_Assignment_:
Among the lines below, copy each one in which "Civic" appears.

START Material shown

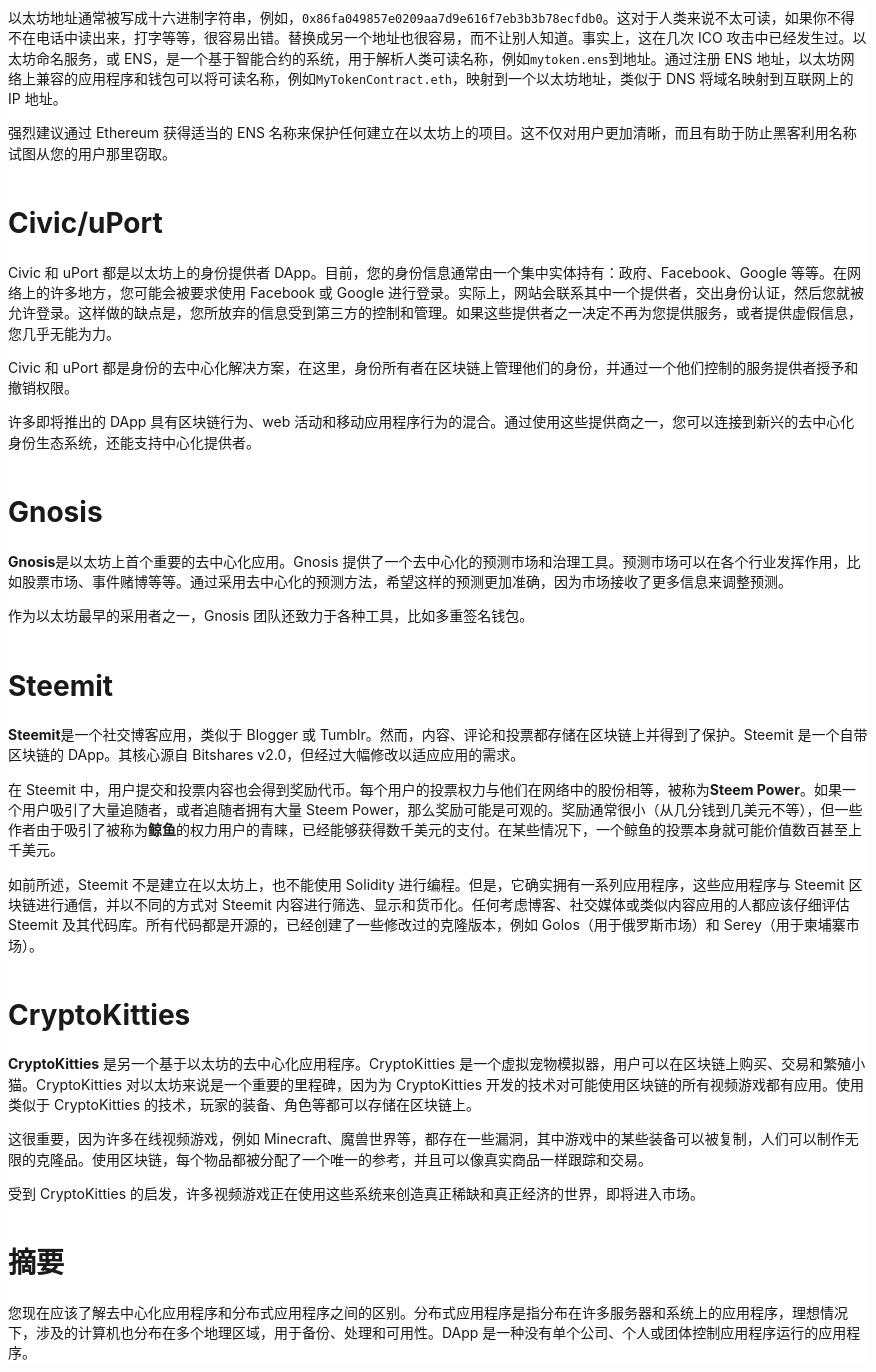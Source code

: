 以太坊地址通常被写成十六进制字符串，例如，`0x86fa049857e0209aa7d9e616f7eb3b3b78ecfdb0`。这对于人类来说不太可读，如果你不得不在电话中读出来，打字等等，很容易出错。替换成另一个地址也很容易，而不让别人知道。事实上，这在几次 ICO 攻击中已经发生过。以太坊命名服务，或 ENS，是一个基于智能合约的系统，用于解析人类可读名称，例如`mytoken.ens`到地址。通过注册 ENS 地址，以太坊网络上兼容的应用程序和钱包可以将可读名称，例如`MyTokenContract.eth`，映射到一个以太坊地址，类似于 DNS 将域名映射到互联网上的 IP 地址。

强烈建议通过 Ethereum 获得适当的 ENS 名称来保护任何建立在以太坊上的项目。这不仅对用户更加清晰，而且有助于防止黑客利用名称试图从您的用户那里窃取。

# Civic/uPort

Civic 和 uPort 都是以太坊上的身份提供者 DApp。目前，您的身份信息通常由一个集中实体持有：政府、Facebook、Google 等等。在网络上的许多地方，您可能会被要求使用 Facebook 或 Google 进行登录。实际上，网站会联系其中一个提供者，交出身份认证，然后您就被允许登录。这样做的缺点是，您所放弃的信息受到第三方的控制和管理。如果这些提供者之一决定不再为您提供服务，或者提供虚假信息，您几乎无能为力。

Civic 和 uPort 都是身份的去中心化解决方案，在这里，身份所有者在区块链上管理他们的身份，并通过一个他们控制的服务提供者授予和撤销权限。

许多即将推出的 DApp 具有区块链行为、web 活动和移动应用程序行为的混合。通过使用这些提供商之一，您可以连接到新兴的去中心化身份生态系统，还能支持中心化提供者。

# Gnosis

**Gnosis**是以太坊上首个重要的去中心化应用。Gnosis 提供了一个去中心化的预测市场和治理工具。预测市场可以在各个行业发挥作用，比如股票市场、事件赌博等等。通过采用去中心化的预测方法，希望这样的预测更加准确，因为市场接收了更多信息来调整预测。

作为以太坊最早的采用者之一，Gnosis 团队还致力于各种工具，比如多重签名钱包。

# Steemit

**Steemit**是一个社交博客应用，类似于 Blogger 或 Tumblr。然而，内容、评论和投票都存储在区块链上并得到了保护。Steemit 是一个自带区块链的 DApp。其核心源自 Bitshares v2.0，但经过大幅修改以适应应用的需求。

在 Steemit 中，用户提交和投票内容也会得到奖励代币。每个用户的投票权力与他们在网络中的股份相等，被称为**Steem Power**。如果一个用户吸引了大量追随者，或者追随者拥有大量 Steem Power，那么奖励可能是可观的。奖励通常很小（从几分钱到几美元不等），但一些作者由于吸引了被称为**鲸鱼**的权力用户的青睐，已经能够获得数千美元的支付。在某些情况下，一个鲸鱼的投票本身就可能价值数百甚至上千美元。

如前所述，Steemit 不是建立在以太坊上，也不能使用 Solidity 进行编程。但是，它确实拥有一系列应用程序，这些应用程序与 Steemit 区块链进行通信，并以不同的方式对 Steemit 内容进行筛选、显示和货币化。任何考虑博客、社交媒体或类似内容应用的人都应该仔细评估 Steemit 及其代码库。所有代码都是开源的，已经创建了一些修改过的克隆版本，例如 Golos（用于俄罗斯市场）和 Serey（用于柬埔寨市场）。

# CryptoKitties

**CryptoKitties** 是另一个基于以太坊的去中心化应用程序。CryptoKitties 是一个虚拟宠物模拟器，用户可以在区块链上购买、交易和繁殖小猫。CryptoKitties 对以太坊来说是一个重要的里程碑，因为为 CryptoKitties 开发的技术对可能使用区块链的所有视频游戏都有应用。使用类似于 CryptoKitties 的技术，玩家的装备、角色等都可以存储在区块链上。

这很重要，因为许多在线视频游戏，例如 Minecraft、魔兽世界等，都存在一些漏洞，其中游戏中的某些装备可以被复制，人们可以制作无限的克隆品。使用区块链，每个物品都被分配了一个唯一的参考，并且可以像真实商品一样跟踪和交易。

受到 CryptoKitties 的启发，许多视频游戏正在使用这些系统来创造真正稀缺和真正经济的世界，即将进入市场。

# 摘要

您现在应该了解去中心化应用程序和分布式应用程序之间的区别。分布式应用程序是指分布在许多服务器和系统上的应用程序，理想情况下，涉及的计算机也分布在多个地理区域，用于备份、处理和可用性。DApp 是一种没有单个公司、个人或团体控制应用程序运行的应用程序。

END Material shown

_Task result_:
# Civic/uPort
Civic 和 uPort 都是以太坊上的身份提供者 DApp。目前，您的身份信息通常由一个集中实体持有：政府、Facebook、Google 等等。在网络上的许多地方，您可能会被要求使用 Facebook 或 Google 进行登录。实际上，网站会联系其中一个提供者，交出身份认证，然后您就被允许登录。这样做的缺点是，您所放弃的信息受到第三方的控制和管理。如果这些提供者之一决定不再为您提供服务，或者提供虚假信息，您几乎无能为力。
Civic 和 uPort 都是身份的去中心化解决方案，在这里，身份所有者在区块链上管理他们的身份，并通过一个他们控制的服务提供者授予和撤销权限。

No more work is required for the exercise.